[Devel] [PATCH 2/7] tcp: Charge socket buffers into cg memory

Mon Jun 1 08:16:50 PDT 2015

>> @@ -496,9 +496,28 @@ static inline bool mem_cgroup_is_root(struct mem_cgroup *memcg)
>>  	return (memcg == root_mem_cgroup);
>>  }
>>  
>> +void memcg_charge_kmem_bytes(struct mem_cgroup *cg, unsigned long bytes)
> 
> Please name this function memcg_charge_kmem_nofail. And use memcg for
> instances of mem_cgroup, please. The code is already messy, we'd better
> avoid making it even more inconsistent.

:D   OK

>> +{
>> +	struct res_counter *fail_res;
>> +
>> +	/*
>> +	 * FIXME -- strictly speaking, this value should _also_
>> +	 * be charged into kmem counter. But since res_counter_charge
>> +	 * is sub-optimal (takes locks) AND we do not care much
>> +	 * about kmem limits (at least for now) we can just directly
>> +	 * charge into mem counter.
>> +	 */
>> +	res_counter_charge_nofail(&cg->res, bytes, &fail_res);
> 
> You must also charge cg->memsw if do_swap_account is true.

O_o  Hm, indeed. Charging each counter takes time due to locks. Do you
plan to ... fix this?

> And I don't think charging kmem will make any difference. OTOH not
> charging it may result in mem_cgroup_reparent_charges looping forever.
> 
>> +}
>> +
>> +void memcg_uncharge_kmem_bytes(struct mem_cgroup *cg, unsigned long bytes)
>> +{
>> +	/* FIXME -- uncharge also in kmem counter */
>> +	res_counter_uncharge(&cg->res, bytes);
> 
> You don't check if css reference should be dropped.

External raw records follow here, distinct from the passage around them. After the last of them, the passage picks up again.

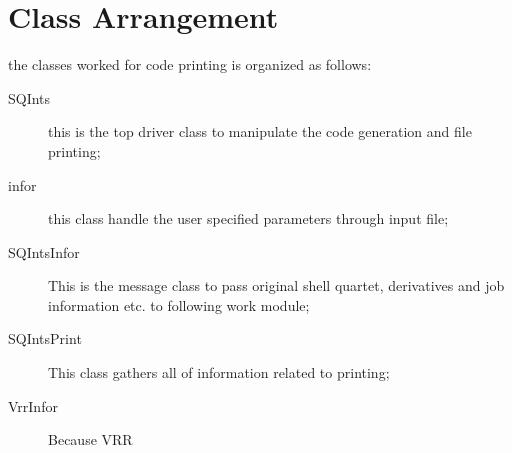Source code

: \section{Class Arrangement}

the classes worked for code printing is organized as follows:
\begin{description}
 \item [SQInts]  this is the top driver class to manipulate the code generation and 
 file printing;
 \item [infor]   this class handle the user specified parameters through input file;
 \item [SQIntsInfor]  This is the message class to pass original shell quartet, derivatives 
 and job information etc. to following work module;
 \item [SQIntsPrint]  This class gathers all of information related to printing;
 \item [VrrInfor] Because VRR 
\end{description}
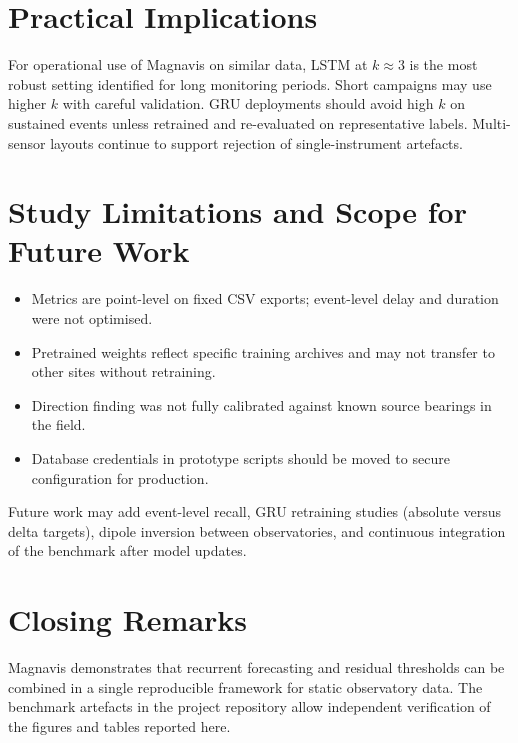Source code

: \section{Practical Implications}
For operational use of Magnavis on similar data, LSTM at $k \approx 3$ is the most robust setting identified for long monitoring periods. Short campaigns may use higher $k$ with careful validation. GRU deployments should avoid high $k$ on sustained events unless retrained and re-evaluated on representative labels. Multi-sensor layouts continue to support rejection of single-instrument artefacts.

\section{Study Limitations and Scope for Future Work}
\begin{itemize}
    \item Metrics are point-level on fixed CSV exports; event-level delay and duration were not optimised.
    \item Pretrained weights reflect specific training archives and may not transfer to other sites without retraining.
    \item Direction finding was not fully calibrated against known source bearings in the field.
    \item Database credentials in prototype scripts should be moved to secure configuration for production.
\end{itemize}
Future work may add event-level recall, GRU retraining studies (absolute versus delta targets), dipole inversion between observatories, and continuous integration of the benchmark after model updates.

\section{Closing Remarks}
Magnavis demonstrates that recurrent forecasting and residual thresholds can be combined in a single reproducible framework for static observatory data. The benchmark artefacts in the project repository allow independent verification of the figures and tables reported here.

Please use
> memcg_uncharge_kmem, which does.

By the time network counter hits zero the cgroup is still held by the
socket itself, so what's the point in it?

>> +}
>> +
>>  /* Writing them here to avoid exposing memcg's inner layout */
>>  #if defined(CONFIG_INET) && defined(CONFIG_MEMCG_KMEM)
>> -
> 
> Don't add extra hunks where it is not necessary, please.

:P

>>  void sock_update_memcg(struct sock *sk)
>>  {
>>  	if (mem_cgroup_sockets_enabled) {
>> diff --git a/net/ipv4/tcp.c b/net/ipv4/tcp.c
>> index e641406..8cbf0f5 100644
>> --- a/net/ipv4/tcp.c
>> +++ b/net/ipv4/tcp.c
>> @@ -413,6 +413,11 @@ void tcp_init_sock(struct sock *sk)
>>  
>>  	sk->sk_write_space = sk_stream_write_space;
>>  	sock_set_flag(sk, SOCK_USE_WRITE_QUEUE);
>> +	/*
>> +	 * TCP memory is accounted via cg_proto and there's
>> +	 * no need in additional kmem charging via slub
>> +	 */
>> +	sk->sk_allocation |= __GFP_NOACCOUNT;
>>  
>>  	icsk->icsk_sync_mss = tcp_sync_mss;
>>  
>> diff --git a/net/ipv4/tcp_input.c b/net/ipv4/tcp_input.c
>> index e0a231e..fa94a5a 100644
>> --- a/net/ipv4/tcp_input.c
>> +++ b/net/ipv4/tcp_input.c
>> @@ -4541,7 +4541,7 @@ restart:
>>  			return;
>>  		if (end - start < copy)
>>  			copy = end - start;
>> -		nskb = alloc_skb(copy + header, GFP_ATOMIC);
>> +		nskb = alloc_skb(copy + header, GFP_ATOMIC|__GFP_NOACCOUNT);
>>  		if (!nskb)
>>  			return;
>>  
>> diff --git a/net/ipv4/tcp_output.c b/net/ipv4/tcp_output.c
>> index 13d440b..a217305 100644
>> --- a/net/ipv4/tcp_output.c
>> +++ b/net/ipv4/tcp_output.c
>> @@ -1061,7 +1061,7 @@ int tcp_fragment(struct sock *sk, struct sk_buff *skb, u32 len,
>>  		return -ENOMEM;
>>  
>>  	/* Get a new skb... force flag on. */
>> -	buff = sk_stream_alloc_skb(sk, nsize, GFP_ATOMIC);
>> +	buff = sk_stream_alloc_skb(sk, nsize, GFP_ATOMIC|__GFP_NOACCOUNT);
>>  	if (buff == NULL)
>>  		return -ENOMEM; /* We'll just try again later. */
>>  
>> @@ -1548,7 +1548,7 @@ static int tso_fragment(struct sock *sk, struct sk_buff *skb, unsigned int len,
>>  	if (skb->len != skb->data_len)
>>  		return tcp_fragment(sk, skb, len, mss_now);
>>  
>> -	buff = sk_stream_alloc_skb(sk, 0, gfp);
>> +	buff = sk_stream_alloc_skb(sk, 0, gfp|__GFP_NOACCOUNT);
>>  	if (unlikely(buff == NULL))
>>  		return -ENOMEM;
>>  
>> @@ -1718,7 +1718,7 @@ static int tcp_mtu_probe(struct sock *sk)
>>  	}
>>  
>>  	/* We're allowed to probe.  Build it now. */
>> -	if ((nskb = sk_stream_alloc_skb(sk, probe_size, GFP_ATOMIC)) == NULL)
>> +	if ((nskb = sk_stream_alloc_skb(sk, probe_size, GFP_ATOMIC|__GFP_NOACCOUNT)) == NULL)
>>  		return -1;
>>  	sk->sk_wmem_queued += nskb->truesize;
>>  	sk_mem_charge(sk, nskb->truesize);
> 
> What about tcp_send_ack, tcp_xmit_probe_skb, tcp_send_active_reset?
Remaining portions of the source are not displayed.